Please repeat the records below exactly, skipping any pictures.

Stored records
<<<<

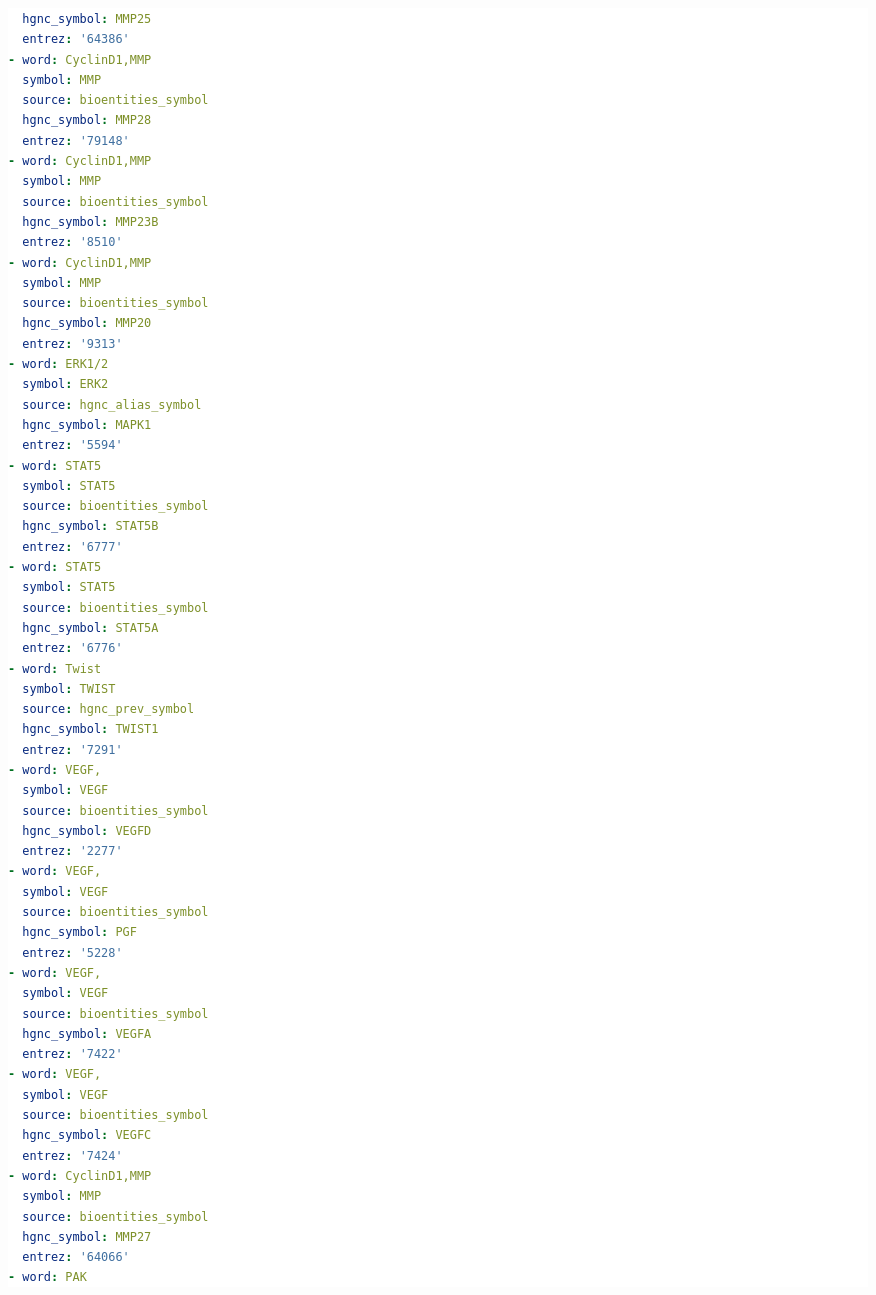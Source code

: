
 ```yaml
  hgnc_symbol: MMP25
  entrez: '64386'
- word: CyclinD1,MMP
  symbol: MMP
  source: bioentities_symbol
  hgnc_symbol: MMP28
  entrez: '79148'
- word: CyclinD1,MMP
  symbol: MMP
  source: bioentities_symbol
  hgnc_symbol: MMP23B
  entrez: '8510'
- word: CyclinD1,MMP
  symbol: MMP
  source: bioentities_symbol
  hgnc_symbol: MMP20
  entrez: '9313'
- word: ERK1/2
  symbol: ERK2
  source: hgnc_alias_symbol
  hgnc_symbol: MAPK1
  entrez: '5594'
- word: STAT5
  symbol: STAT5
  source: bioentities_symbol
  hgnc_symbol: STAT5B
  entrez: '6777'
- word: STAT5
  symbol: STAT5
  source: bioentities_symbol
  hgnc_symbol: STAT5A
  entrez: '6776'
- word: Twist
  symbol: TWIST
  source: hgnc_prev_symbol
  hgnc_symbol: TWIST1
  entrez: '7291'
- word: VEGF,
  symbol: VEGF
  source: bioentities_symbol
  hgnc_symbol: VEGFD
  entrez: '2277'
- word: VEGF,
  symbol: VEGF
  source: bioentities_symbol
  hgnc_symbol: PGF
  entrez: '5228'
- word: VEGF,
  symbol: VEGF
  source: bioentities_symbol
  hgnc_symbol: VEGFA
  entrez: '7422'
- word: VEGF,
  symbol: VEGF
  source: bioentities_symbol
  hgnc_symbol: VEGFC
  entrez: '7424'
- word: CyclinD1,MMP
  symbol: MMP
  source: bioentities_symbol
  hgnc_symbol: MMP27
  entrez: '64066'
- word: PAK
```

>>>>

RESPONSE AREA:
Source code

:
 ```yaml
  hgnc_symbol: MMP25
  entrez: '64386'
- word: CyclinD1,MMP
  symbol: MMP
  source: bioentities_symbol
  hgnc_symbol: MMP28
  entrez: '79148'
- word: CyclinD1,MMP
  symbol: MMP
  source: bioentities_symbol
  hgnc_symbol: MMP23B
  entrez: '8510'
- word: CyclinD1,MMP
  symbol: MMP
  source: bioentities_symbol
  hgnc_symbol: MMP20
  entrez: '9313'
- word: ERK1/2
  symbol: ERK2
  source: hgnc_alias_symbol
  hgnc_symbol: MAPK1
  entrez: '5594'
- word: STAT5
  symbol: STAT5
  source: bioentities_symbol
  hgnc_symbol: STAT5B
  entrez: '6777'
- word: STAT5
  symbol: STAT5
  source: bioentities_symbol
  hgnc_symbol: STAT5A
  entrez: '6776'
- word: Twist
  symbol: TWIST
  source: hgnc_prev_symbol
  hgnc_symbol: TWIST1
  entrez: '7291'
- word: VEGF,
  symbol: VEGF
  source: bioentities_symbol
  hgnc_symbol: VEGFD
  entrez: '2277'
- word: VEGF,
  symbol: VEGF
  source: bioentities_symbol
  hgnc_symbol: PGF
  entrez: '5228'
- word: VEGF,
  symbol: VEGF
  source: bioentities_symbol
  hgnc_symbol: VEGFA
  entrez: '7422'
- word: VEGF,
  symbol: VEGF
  source: bioentities_symbol
  hgnc_symbol: VEGFC
  entrez: '7424'
- word: CyclinD1,MMP
  symbol: MMP
  source: bioentities_symbol
  hgnc_symbol: MMP27
  entrez: '64066'
- word: PAK
```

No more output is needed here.